Bugünden geçmişe dönüp bakıyorum, belli bir kesimin mağdur edildiği o sürecin üzerinden tamı tamına 22 yıl geçmiş. Bugün biz bu sürecin neresindeyiz? Dünün mağduruyduk. Samimiydik. Bunun sonucunda başarı geldi ve nice yıldır incitilen, mağdur edilen zihniyet başta. Şunu anladım. Mağdur edilen ve bunun bedelini ödeyene Allah, mutlaka bir şans ve imkan veriyor. Biz bugün o şansı kullanıyoruz. Ama şans veya imkanları yerli yerinde kullanabiliyor muyuz? Maalesef buna evet diyemiyorum. Çünkü 28 Şubat sürecinde elimizden alınan imkanları, fazlasıyla geri almamıza rağmen bugün çok değiştik, şımardık, rehavete kapıldık. Çünkü bizimle mücadele eden tüm kaleleri mücadele ede ede hepsini kazandık. Bugün her yerde etkin ve yetkin biz varız. Dün sorun olarak gördüklerimiz bugün yine sorun. Örnek verelim:
*Yumuşak karnımız başörtüsü dün sorundu, bugün de sorun. Çünkü çok garip başörtülüler çıktı. Örtünme şekli de sorun, örtünün altına giyilenler de sorun, davranışlarımız da sorun. Çoğu başörtülüyü görünce "Keşke şu kız, bu haliyle başörtülü olacağına, başörtüsüz olsaydı" noktasına geldik. Keşke dün sadece başörtüsü isteyeceğimize, biraz da huy güzelliği istesek iyi olacakmış. Çünkü Allah her istediğimizi verdi.

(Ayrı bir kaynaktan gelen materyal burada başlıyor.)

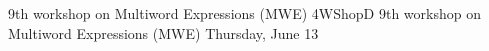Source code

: \begin{wsschedule}
{9th workshop on Multiword Expressions (MWE)}
{4}{WShopD}
{9th workshop on Multiword Expressions (MWE)}
{Thursday, June 13}{\WShopLocD}

\end{wsschedule}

*İmam Hatip Ortaokulları yeniden açıldı, lisesindeki katsayı engeli kalktı, İHL'ler yeniden cazibe merkezi oldu, her yere bu okulları açtık. Ama kaliteyi bir türlü yakalayamadık. Çünkü bu okullar belini doğrultacağa benzemiyor, tıpkı diğer meslek liselerinin kalite yönünden yerlerde süründüğü gibi. Önce kaliteyi yakalayıp ardından bu okulları çoğaltalım şeklinde düşünmeyen, her yere İmam Hatip açan yetkililere duyurulur. Maalesef bu okullar kontenjanlarını bile dolduramıyor bugün. Eserinizle gurur duyun yetkililer!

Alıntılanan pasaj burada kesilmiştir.